Überdies wird eine weitere Anhebung des rumänischen Mindestlohnes, der momentan bei umgerechnet 204 US-Dollar monatlich liegt, ausgesetzt werden. Rumänien reiht sich somit in die Reihe der osteuropäischen Länder ein, bei denen die Weltwirtschaftskrise zu einem Stillstand – oder gar einem Fall – des vormals rasch steigenden Lohnniveaus führte. Zugleich beteuerte Boc seine Entschlossenheit, das zugunsten Begüteter deformierte Steuersystem Rumäniens beizubehalten, das dem südosteuropäischen Land den zweifelhaften Ruf eines »neoliberalen Musterknaben« einbrachte. Die lineare Einkommenssteuer von 16 Prozent – die sogenannte »Flat Tax« – soll demnach nicht durch ein progressives Steuersystem ersetzt werden.

Neben der Peitsche hält der IWF auch Zuckerbrot parat: Sollte dieser rabiate Sozialkahlschlag bis zum 16. Januar umgesetzt werden, könne Bukarest sogar auf die gleichzeitige Auszahlung zweier Tranchen des IWF-Kredits hoffen, meldete kürzlich die Nachrichtenagentur Bloomberg. Zusammen mit Kreditzusagen der Europäischen Kommission dürften dem Bericht zufolge 3,3 Milliarden Euro am 17. Februar nach Rumänien überwiesen werden. Der Zeitpunkt zur Umsetzung des Austeritätsprogramms scheint günstig, wie Nicolaie-Alexandru Chidesciuc, Analyst der Bank ING in Bukarest, gegenüber der Nachrichtenagentur Reuters ausführte: »Das Faktum, daß die nächste Wahl sehr weit entfernt ist, ist klar positiv, vor allem weil andere Staaten in der Region in 2010 Wahlen abhalten werden.«

Dabei hat das von der Weltwirtschaftskrise schwer getroffene Rumänien, dessen BIP in diesem Jahr laut IWF-Prognosen um sieben Prozent schrumpfen wird, bereits drastische Kürzungsmaßnahmen bei der Auszahlung der ersten Tranchen des IWF-Kredits durchgeführt.
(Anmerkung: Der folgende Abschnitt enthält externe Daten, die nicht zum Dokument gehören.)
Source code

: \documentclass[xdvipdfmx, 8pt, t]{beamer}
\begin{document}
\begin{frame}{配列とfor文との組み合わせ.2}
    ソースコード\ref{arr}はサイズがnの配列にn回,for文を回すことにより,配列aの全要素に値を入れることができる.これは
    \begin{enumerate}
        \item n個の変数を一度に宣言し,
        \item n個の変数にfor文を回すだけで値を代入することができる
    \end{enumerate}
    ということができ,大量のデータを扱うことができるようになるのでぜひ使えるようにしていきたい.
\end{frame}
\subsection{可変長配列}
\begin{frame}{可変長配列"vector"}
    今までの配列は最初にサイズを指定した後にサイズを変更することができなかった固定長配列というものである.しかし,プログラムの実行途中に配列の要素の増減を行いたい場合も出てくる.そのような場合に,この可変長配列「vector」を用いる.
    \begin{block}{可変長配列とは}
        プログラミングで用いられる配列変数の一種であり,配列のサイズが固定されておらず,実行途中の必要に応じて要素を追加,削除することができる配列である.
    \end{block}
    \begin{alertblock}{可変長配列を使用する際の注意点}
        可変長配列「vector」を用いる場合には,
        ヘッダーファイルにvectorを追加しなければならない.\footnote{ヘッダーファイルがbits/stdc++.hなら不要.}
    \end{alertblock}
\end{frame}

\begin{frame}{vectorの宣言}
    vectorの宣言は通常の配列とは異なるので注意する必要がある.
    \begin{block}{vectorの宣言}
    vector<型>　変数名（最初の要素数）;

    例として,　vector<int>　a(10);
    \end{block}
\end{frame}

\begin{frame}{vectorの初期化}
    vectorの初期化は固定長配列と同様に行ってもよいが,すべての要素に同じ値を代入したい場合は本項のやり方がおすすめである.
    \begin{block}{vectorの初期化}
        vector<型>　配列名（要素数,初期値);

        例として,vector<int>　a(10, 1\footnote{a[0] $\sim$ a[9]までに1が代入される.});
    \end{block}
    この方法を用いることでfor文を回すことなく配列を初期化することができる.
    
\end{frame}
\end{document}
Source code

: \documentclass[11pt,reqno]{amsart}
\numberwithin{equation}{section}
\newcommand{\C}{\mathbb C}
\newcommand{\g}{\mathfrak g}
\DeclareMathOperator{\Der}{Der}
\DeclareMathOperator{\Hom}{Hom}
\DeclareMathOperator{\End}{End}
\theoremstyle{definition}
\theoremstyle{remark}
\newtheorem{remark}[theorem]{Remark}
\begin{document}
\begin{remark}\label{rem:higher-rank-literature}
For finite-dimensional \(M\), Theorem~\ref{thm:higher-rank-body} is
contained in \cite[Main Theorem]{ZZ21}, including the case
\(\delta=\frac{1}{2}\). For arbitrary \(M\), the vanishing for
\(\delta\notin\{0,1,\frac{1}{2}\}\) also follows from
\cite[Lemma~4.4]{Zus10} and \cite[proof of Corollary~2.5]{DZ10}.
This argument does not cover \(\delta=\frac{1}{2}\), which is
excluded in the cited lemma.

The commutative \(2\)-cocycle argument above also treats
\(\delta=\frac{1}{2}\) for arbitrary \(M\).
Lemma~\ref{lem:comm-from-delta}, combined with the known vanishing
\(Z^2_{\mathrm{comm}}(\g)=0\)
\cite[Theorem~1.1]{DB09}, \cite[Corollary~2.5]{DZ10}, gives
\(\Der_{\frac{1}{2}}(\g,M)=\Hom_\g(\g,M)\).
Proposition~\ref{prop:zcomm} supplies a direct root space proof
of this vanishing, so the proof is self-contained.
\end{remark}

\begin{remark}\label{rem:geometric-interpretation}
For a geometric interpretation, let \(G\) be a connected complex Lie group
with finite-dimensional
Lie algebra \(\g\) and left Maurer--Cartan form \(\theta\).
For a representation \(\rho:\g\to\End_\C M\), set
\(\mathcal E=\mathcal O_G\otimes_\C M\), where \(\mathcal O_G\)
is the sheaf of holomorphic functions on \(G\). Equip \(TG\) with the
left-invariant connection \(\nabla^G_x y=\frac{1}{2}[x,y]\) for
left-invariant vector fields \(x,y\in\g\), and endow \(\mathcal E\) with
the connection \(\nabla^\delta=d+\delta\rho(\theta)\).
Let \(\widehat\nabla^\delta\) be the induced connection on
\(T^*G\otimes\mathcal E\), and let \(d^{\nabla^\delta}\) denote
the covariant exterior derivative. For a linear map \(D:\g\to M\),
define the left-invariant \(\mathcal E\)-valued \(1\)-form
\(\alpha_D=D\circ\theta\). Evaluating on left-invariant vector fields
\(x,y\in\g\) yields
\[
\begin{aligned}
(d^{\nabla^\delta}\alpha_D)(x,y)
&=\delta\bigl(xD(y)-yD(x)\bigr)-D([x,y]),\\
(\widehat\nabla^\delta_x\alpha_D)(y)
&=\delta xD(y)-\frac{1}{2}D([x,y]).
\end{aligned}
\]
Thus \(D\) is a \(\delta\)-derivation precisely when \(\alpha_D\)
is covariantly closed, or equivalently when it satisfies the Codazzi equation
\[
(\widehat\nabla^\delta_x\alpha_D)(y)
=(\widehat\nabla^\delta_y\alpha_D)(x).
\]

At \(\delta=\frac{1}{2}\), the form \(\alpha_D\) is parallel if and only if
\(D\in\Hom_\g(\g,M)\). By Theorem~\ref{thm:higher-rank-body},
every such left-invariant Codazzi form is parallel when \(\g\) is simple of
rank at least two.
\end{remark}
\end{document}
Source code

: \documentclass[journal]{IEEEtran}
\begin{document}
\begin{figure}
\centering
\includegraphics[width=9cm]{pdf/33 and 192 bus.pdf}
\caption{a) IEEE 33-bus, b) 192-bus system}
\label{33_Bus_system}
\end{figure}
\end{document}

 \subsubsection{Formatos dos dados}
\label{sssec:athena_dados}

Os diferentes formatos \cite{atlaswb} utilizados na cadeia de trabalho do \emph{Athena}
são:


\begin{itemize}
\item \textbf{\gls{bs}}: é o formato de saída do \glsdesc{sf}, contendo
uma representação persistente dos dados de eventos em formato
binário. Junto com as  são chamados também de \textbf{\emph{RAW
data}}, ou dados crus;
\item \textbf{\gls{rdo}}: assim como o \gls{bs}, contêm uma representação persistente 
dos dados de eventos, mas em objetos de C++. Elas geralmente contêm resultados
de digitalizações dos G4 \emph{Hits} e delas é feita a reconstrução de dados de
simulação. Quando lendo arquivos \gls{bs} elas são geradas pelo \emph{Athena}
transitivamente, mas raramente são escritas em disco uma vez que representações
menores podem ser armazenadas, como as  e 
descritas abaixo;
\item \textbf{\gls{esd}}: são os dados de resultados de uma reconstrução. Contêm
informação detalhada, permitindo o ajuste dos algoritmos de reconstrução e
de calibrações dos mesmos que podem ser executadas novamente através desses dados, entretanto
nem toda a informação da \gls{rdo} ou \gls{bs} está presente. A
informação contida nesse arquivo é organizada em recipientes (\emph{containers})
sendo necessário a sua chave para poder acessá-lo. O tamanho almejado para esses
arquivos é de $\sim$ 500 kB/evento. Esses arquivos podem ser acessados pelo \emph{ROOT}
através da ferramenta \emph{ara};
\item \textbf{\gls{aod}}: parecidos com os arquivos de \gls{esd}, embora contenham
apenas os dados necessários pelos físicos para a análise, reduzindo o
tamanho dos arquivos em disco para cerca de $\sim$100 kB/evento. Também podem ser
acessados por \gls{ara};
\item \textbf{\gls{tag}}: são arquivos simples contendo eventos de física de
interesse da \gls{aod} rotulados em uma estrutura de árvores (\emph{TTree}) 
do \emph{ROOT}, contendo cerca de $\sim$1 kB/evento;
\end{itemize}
So wurden alle Gehälter von Staatsbediensteten bis auf weiteres eingefroren und 1,3 Millionen im öffentlichen Dienst beschäftigte Rumänen für acht bis zehn Tage im Jahr ohne Lohnfortzahlung beurlaubt. Ministerpräsident Boc rechtfertigte dies am 23. Dezember als »unpopulär, aber notwendig«: »Wir zielen darauf ab, den Neustart der nationalen Ökonomie im nächsten Jahr zu gewährleisten.« Umgehend nach Bekanntwerden der Kürzungspläne korrigierte auch der IWF seine Konjunkturprognosen nach oben. Nun soll die Wirtschaft Rumäniens 2010 nicht mehr um 0,5 Prozent, sondern um 1,3 Prozent wachsen.